• [Data shown]
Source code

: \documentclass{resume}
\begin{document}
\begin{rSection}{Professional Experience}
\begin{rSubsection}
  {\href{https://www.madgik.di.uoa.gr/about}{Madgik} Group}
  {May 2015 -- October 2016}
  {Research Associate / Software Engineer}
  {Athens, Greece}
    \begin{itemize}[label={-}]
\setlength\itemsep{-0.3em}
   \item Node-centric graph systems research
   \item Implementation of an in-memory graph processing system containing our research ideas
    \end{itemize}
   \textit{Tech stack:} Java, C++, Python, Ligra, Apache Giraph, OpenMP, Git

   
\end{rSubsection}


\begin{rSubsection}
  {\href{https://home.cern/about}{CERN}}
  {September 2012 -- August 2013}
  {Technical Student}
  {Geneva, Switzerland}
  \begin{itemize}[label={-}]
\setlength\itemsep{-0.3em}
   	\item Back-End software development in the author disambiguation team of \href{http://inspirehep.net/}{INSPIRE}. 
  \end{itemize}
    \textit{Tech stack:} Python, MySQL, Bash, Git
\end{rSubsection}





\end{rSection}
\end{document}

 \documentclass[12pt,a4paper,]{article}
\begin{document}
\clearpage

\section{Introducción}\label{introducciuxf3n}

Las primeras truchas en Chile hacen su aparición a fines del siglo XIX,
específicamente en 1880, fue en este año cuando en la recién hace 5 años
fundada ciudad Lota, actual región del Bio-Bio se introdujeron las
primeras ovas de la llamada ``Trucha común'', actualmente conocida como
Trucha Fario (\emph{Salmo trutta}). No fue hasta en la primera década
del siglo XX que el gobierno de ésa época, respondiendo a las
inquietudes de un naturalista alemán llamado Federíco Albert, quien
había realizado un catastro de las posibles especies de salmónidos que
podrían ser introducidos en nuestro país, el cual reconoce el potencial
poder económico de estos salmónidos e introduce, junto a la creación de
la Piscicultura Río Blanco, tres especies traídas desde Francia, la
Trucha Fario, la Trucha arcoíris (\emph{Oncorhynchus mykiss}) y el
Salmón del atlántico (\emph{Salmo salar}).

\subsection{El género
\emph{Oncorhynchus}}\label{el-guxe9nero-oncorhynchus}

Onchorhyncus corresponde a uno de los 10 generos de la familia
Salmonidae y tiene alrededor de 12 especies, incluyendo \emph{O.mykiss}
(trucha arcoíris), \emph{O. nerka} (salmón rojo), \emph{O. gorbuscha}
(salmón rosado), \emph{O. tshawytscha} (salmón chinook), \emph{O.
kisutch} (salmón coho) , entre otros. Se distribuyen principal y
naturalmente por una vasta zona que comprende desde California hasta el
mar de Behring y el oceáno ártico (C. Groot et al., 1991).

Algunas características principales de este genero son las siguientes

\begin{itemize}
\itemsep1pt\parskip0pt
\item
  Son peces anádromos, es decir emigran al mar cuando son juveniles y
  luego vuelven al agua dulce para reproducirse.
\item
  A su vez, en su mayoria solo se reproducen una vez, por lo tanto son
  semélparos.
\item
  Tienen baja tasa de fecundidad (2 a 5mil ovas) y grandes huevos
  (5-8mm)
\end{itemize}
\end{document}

• [Brief] Reproduce the records word for word.

• [Answer space]
Source code

: \documentclass{resume}
\begin{document}
\begin{rSection}{Professional Experience}
\begin{rSubsection}
  {\href{https://www.madgik.di.uoa.gr/about}{Madgik} Group}
  {May 2015 -- October 2016}
  {Research Associate / Software Engineer}
  {Athens, Greece}
    \begin{itemize}[label={-}]
\setlength\itemsep{-0.3em}
   \item Node-centric graph systems research
   \item Implementation of an in-memory graph processing system containing our research ideas
    \end{itemize}
   \textit{Tech stack:} Java, C++, Python, Ligra, Apache Giraph, OpenMP, Git

   
\end{rSubsection}


\begin{rSubsection}
  {\href{https://home.cern/about}{CERN}}
  {September 2012 -- August 2013}
  {Technical Student}
  {Geneva, Switzerland}
  \begin{itemize}[label={-}]
\setlength\itemsep{-0.3em}
   	\item Back-End software development in the author disambiguation team of \href{http://inspirehep.net/}{INSPIRE}. 
  \end{itemize}
    \textit{Tech stack:} Python, MySQL, Bash, Git
\end{rSubsection}





\end{rSection}
\end{document}

 \documentclass[12pt,a4paper,]{article}
\begin{document}
\clearpage

\section{Introducción}\label{introducciuxf3n}

Las primeras truchas en Chile hacen su aparición a fines del siglo XIX,
específicamente en 1880, fue en este año cuando en la recién hace 5 años
fundada ciudad Lota, actual región del Bio-Bio se introdujeron las
primeras ovas de la llamada ``Trucha común'', actualmente conocida como
Trucha Fario (\emph{Salmo trutta}). No fue hasta en la primera década
del siglo XX que el gobierno de ésa época, respondiendo a las
inquietudes de un naturalista alemán llamado Federíco Albert, quien
había realizado un catastro de las posibles especies de salmónidos que
podrían ser introducidos en nuestro país, el cual reconoce el potencial
poder económico de estos salmónidos e introduce, junto a la creación de
la Piscicultura Río Blanco, tres especies traídas desde Francia, la
Trucha Fario, la Trucha arcoíris (\emph{Oncorhynchus mykiss}) y el
Salmón del atlántico (\emph{Salmo salar}).

\subsection{El género
\emph{Oncorhynchus}}\label{el-guxe9nero-oncorhynchus}

Onchorhyncus corresponde a uno de los 10 generos de la familia
Salmonidae y tiene alrededor de 12 especies, incluyendo \emph{O.mykiss}
(trucha arcoíris), \emph{O. nerka} (salmón rojo), \emph{O. gorbuscha}
(salmón rosado), \emph{O. tshawytscha} (salmón chinook), \emph{O.
kisutch} (salmón coho) , entre otros. Se distribuyen principal y
naturalmente por una vasta zona que comprende desde California hasta el
mar de Behring y el oceáno ártico (C. Groot et al., 1991).

Algunas características principales de este genero son las siguientes

\begin{itemize}
\itemsep1pt\parskip0pt
\item
  Son peces anádromos, es decir emigran al mar cuando son juveniles y
  luego vuelven al agua dulce para reproducirse.
\item
  A su vez, en su mayoria solo se reproducen una vez, por lo tanto son
  semélparos.
\item
  Tienen baja tasa de fecundidad (2 a 5mil ovas) y grandes huevos
  (5-8mm)
\end{itemize}
\end{document}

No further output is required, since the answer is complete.